I read in my book that the order of the differential equation is equal to the number of arbitrary constants but the answer given is $2$.
Attempt:
Here are two methods I tried:


*

*I calculated up to 3rd differential and obtained a differential equation.
$$\begin{align}
y&=C_1\sin^2x+C_2\cos2x+C_3\\
y'&=C_1\sin2x-2C_2\sin2x\\
y''&=2C_1\cos2x-4C_2\cos2x\\
y'''&=-4C_1\sin2x+8C_2\sin2x\\
&=-4(C_1\sin2x-2C_2\sin2x)\\
&=-4y'
\end{align}$$

*I differentiated both sides w.r.t. $x$ and then sent the $\sin2x$ term, which I was getting in RHS, to LHS and wrote $\frac1{\sin2x}$ as $\operatorname{cosec}2x$. Then I differentiated both sides again w.r.t. $x$. In this way, both $C_1$ and $C_2$ which remained after calculating 1st derivative become zero.
$$\begin{align}
y&=C_1\sin^2x+C_2\cos2x+C_3\\
y'&=C_1\sin2x-2C_2\sin2x\\
\operatorname{cosec}2xy'&=C_1-2C_2\\
2\operatorname{cosec}2x\cot2xy'+\operatorname{cosec}2xy''&=0\\
\implies2\cot2xy'+y''&=0
\end{align}$$
Which one is the correct method? If it's neither, what's the right method?
 A: I disagree with your book. The order of the DE must be 3. $\sin, \cos$, and $1$ are all linearly independent solutions, therefore they must be generated by a 3rd order DE.
A: Really this is a point of confusion. The book is right.

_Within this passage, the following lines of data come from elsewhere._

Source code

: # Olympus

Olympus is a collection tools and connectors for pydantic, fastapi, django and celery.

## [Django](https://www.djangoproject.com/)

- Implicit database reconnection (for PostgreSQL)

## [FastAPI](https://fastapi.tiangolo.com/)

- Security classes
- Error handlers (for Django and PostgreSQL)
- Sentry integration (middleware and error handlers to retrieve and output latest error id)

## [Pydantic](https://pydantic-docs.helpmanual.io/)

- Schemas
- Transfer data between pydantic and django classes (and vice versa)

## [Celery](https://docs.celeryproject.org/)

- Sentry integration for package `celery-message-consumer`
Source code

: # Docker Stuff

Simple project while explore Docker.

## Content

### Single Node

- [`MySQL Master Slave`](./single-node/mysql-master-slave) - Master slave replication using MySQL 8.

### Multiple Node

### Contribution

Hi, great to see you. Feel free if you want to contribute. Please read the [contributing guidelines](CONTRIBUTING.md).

In general the order of a differential equation is the number of arbitrary constants in it.

Now just look at your function the number of arbitrary constants in it is really $2$. As \begin{align*}
y&=C_1\sin^2x+C_2 \cos 2x+C_3\\
&=C_1\sin^2x+C_2(1-2\sin^2x)+C_3\\
&=\sin^2x(C_1-2C_2)+(C_2+C_3)\\
&=A\sin^2x+B
\end{align*}
One thing more Whenever we want to know that whether our method is Correct simply we must check whether the given function is satisfying obtained differential equation or not. I Checked!! $y$ is satisfying the first differential equation you obtained and in second it should be $$y''-2\cot 2x y'=0.$$ Now Since in the second differential equation there are no arbitrary constants present so we can take it as the differential equation which characterises functions of the form $$y=C_1\sin^2x+C_2 \cos 2x+C_3$$   
A: The book is right that the order of a differential equation given its solution is the number of undetermined constants... except for a constant term. Why?
The differential equation this solution comes from is $y'' + 4y = -C_3$. Solving yields a family of solutions $y = A \cos 2x + B \sin 2x + C_3$, with parameters $A$ and $B$ dependent on the initial conditions. We only count these parameters - not the constant $C_3$, that comes from solving the inhomogeneous problem.